Start of Supplied records

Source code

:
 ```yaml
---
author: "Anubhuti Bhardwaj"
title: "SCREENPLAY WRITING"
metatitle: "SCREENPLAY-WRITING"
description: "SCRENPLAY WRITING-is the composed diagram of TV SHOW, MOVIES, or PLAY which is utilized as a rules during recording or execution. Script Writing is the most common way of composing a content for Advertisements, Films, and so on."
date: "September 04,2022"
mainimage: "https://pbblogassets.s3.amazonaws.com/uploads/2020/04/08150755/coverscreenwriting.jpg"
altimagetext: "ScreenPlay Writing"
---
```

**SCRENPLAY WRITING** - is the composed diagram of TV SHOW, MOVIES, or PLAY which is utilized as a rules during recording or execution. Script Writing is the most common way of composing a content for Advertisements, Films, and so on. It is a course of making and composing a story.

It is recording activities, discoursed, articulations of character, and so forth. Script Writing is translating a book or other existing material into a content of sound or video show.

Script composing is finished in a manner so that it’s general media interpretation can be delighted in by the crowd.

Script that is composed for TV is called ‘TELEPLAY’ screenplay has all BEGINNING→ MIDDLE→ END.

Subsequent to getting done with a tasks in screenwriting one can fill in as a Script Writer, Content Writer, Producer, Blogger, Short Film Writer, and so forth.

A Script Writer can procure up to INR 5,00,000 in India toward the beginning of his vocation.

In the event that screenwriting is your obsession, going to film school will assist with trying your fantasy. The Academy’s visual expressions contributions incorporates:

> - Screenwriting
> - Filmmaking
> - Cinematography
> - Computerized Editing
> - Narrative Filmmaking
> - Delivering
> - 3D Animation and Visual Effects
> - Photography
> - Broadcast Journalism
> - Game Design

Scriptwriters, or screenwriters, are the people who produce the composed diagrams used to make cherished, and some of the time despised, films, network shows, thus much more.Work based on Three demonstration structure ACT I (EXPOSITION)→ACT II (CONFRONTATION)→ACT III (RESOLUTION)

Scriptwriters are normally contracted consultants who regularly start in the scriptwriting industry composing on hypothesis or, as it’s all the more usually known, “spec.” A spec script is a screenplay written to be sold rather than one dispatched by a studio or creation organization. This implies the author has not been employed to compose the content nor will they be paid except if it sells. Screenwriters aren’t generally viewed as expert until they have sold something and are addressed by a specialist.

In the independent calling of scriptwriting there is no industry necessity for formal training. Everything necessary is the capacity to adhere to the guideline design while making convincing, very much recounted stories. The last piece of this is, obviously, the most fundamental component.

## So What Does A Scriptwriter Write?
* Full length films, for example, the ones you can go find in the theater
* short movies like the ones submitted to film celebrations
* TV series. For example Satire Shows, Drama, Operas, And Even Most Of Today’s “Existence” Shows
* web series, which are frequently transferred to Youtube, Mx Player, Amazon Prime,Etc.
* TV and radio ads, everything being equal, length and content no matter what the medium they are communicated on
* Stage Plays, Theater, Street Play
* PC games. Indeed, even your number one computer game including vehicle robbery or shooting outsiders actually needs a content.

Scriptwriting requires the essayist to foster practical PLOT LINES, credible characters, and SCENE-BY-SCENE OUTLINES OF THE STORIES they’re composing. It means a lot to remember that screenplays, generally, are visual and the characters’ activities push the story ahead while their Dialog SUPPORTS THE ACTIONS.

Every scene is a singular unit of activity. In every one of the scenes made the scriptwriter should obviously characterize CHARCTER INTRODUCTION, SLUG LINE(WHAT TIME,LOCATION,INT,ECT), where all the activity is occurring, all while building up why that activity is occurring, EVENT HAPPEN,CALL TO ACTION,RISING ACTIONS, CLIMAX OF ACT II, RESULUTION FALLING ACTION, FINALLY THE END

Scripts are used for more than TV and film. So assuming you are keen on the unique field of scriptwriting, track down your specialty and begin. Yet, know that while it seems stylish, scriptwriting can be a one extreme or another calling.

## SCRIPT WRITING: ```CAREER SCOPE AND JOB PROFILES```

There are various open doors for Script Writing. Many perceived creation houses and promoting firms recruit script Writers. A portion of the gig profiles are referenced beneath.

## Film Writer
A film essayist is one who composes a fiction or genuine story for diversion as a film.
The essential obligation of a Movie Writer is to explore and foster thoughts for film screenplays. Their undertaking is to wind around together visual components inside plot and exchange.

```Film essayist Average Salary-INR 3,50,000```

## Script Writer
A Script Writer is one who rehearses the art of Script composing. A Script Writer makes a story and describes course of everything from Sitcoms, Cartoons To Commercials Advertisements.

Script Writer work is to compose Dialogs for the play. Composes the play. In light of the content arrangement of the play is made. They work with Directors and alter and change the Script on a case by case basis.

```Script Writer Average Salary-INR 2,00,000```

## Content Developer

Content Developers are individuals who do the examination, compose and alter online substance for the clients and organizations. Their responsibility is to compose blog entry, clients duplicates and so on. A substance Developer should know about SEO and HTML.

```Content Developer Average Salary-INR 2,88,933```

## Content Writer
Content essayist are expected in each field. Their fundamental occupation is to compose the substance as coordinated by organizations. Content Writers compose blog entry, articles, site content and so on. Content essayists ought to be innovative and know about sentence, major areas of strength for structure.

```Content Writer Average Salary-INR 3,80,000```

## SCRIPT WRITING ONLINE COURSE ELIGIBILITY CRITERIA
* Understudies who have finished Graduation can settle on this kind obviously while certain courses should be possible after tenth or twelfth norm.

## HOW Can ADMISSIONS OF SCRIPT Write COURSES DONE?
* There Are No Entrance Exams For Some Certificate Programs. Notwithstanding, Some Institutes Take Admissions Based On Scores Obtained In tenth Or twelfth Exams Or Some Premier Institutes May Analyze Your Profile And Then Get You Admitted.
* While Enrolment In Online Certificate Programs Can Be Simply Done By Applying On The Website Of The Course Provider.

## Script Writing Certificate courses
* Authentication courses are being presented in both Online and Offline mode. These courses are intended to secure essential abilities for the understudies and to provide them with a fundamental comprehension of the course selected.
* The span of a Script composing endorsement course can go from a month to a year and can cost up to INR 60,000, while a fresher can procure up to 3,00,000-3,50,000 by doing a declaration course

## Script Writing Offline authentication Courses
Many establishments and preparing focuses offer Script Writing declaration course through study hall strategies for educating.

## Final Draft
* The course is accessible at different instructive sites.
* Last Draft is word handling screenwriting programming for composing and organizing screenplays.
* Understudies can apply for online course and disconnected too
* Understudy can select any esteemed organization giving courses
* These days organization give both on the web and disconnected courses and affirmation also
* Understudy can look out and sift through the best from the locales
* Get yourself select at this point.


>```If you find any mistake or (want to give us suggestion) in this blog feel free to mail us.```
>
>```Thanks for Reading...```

End of Supplied records
Start of Supplied records

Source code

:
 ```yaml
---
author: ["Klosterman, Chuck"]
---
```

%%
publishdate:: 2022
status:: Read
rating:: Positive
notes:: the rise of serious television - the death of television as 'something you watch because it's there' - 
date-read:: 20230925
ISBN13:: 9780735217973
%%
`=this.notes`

End of Supplied records

* Activity
Go over the entries above and tally the lines holding "finished"; please answer with the number alone.

* Reply to the exercise
2